While sifting through the papers, the researchers also found a memo from a Vatican staffer that warned against believing the reports, dismissing these accounts on the grounds that Jews “easily exaggerate” and “Orientals”—a reference to Archbishop Sheptytsky—“are really not an example of honesty.”
The memo was conspicuously absent from the 11-volume collection published by the Vatican in defense of Pius’ reputation, reports Religion News Service.
“This is a key document that has been kept hidden from us because it is clearly anti-Semitic and shows why Pius XII did not speak out against the Holocaust,” Wolf tells Catholic weekly Kirche + Leben, as quoted by Religion News Service.
Under normal circumstances, papers covering Pius’ papacy would have been under lock and key until 2028, or 70 years after the end of his tenure.
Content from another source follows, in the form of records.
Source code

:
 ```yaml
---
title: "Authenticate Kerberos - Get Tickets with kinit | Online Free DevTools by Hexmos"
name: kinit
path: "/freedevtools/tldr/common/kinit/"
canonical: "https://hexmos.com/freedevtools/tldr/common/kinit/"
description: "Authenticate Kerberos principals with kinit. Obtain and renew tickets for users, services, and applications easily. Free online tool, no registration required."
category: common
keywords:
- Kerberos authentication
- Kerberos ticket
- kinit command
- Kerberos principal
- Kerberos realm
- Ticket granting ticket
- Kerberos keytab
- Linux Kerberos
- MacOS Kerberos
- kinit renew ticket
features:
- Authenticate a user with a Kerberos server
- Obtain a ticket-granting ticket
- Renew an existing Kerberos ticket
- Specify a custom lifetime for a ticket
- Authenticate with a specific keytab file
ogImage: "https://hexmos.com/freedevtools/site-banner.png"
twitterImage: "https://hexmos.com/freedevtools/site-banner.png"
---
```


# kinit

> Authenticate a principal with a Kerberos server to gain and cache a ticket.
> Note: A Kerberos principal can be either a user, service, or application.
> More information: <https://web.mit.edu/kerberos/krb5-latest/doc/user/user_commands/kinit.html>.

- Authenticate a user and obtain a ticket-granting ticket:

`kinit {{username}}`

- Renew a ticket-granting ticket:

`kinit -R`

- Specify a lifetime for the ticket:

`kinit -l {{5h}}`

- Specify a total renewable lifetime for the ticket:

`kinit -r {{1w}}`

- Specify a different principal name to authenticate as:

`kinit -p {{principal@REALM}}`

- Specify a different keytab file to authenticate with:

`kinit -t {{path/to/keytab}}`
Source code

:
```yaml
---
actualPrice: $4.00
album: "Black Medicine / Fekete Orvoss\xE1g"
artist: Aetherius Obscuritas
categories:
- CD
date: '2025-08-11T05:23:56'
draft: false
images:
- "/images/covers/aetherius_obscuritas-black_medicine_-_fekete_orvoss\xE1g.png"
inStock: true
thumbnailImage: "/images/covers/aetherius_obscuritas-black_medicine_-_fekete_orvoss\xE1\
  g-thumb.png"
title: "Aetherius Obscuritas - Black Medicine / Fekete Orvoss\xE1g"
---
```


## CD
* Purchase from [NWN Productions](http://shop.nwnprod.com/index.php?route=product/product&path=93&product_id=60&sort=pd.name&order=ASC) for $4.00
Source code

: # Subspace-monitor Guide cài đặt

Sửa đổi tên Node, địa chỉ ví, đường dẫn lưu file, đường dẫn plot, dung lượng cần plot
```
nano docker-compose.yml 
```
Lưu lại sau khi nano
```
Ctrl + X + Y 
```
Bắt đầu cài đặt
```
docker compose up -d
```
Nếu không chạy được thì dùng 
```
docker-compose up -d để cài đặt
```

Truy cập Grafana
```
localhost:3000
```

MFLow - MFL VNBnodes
But last year, at a gathering marking the 80th anniversary of Pius’ election, Pope Francis announced the archives’ impending opening, telling those gathered that the church “is not afraid of history; rather, she loves it.” Speaking with Reuters’ Philip Pullella in February, Father Norbert Hofmann, the Vatican’s top official in charge of religious relations with Jews, added, “I don’t think [researchers] will find a smoking gun.”
Pius’ supporters—many of whom have advocated for the pope’s canonization—point out that the Catholic Church saved thousands of Jews by hiding them in churches and monasteries across Italy, as well as in the Vatican itself. Though acolytes argue that Pius’ inaction and silence allowed these secret actions to continue, critics cite the treatment of Jews living in Rome during World War II.
As NPR’s Sylvia Pogglioli points out, a plaque standing just 800 yards from St. Peter’s Square states, “On 16 October 1943 entire Jewish Roman families ripped from their homes by the Nazis were brought here and then deported to extermination camps. Of more than 1,000 persons, only 16 survived.”
Wolf says scholars are still in the early stages of determining the context surrounding the pope’s actions.
“We have to first check these newly available sources,” he tells Kirche + Leben. “If Pius XII comes out of this study of the sources looking better, that’s wonderful. If he comes out looking worse, we have to accept that, too.”
Due to COVID-19, the Vatican plans to keep its archive closed until summer at the earliest.
Still, says Wolf to Die Zeit’s Evelyn Finger, “There are enough questions to keep the whole team busy for ten years.”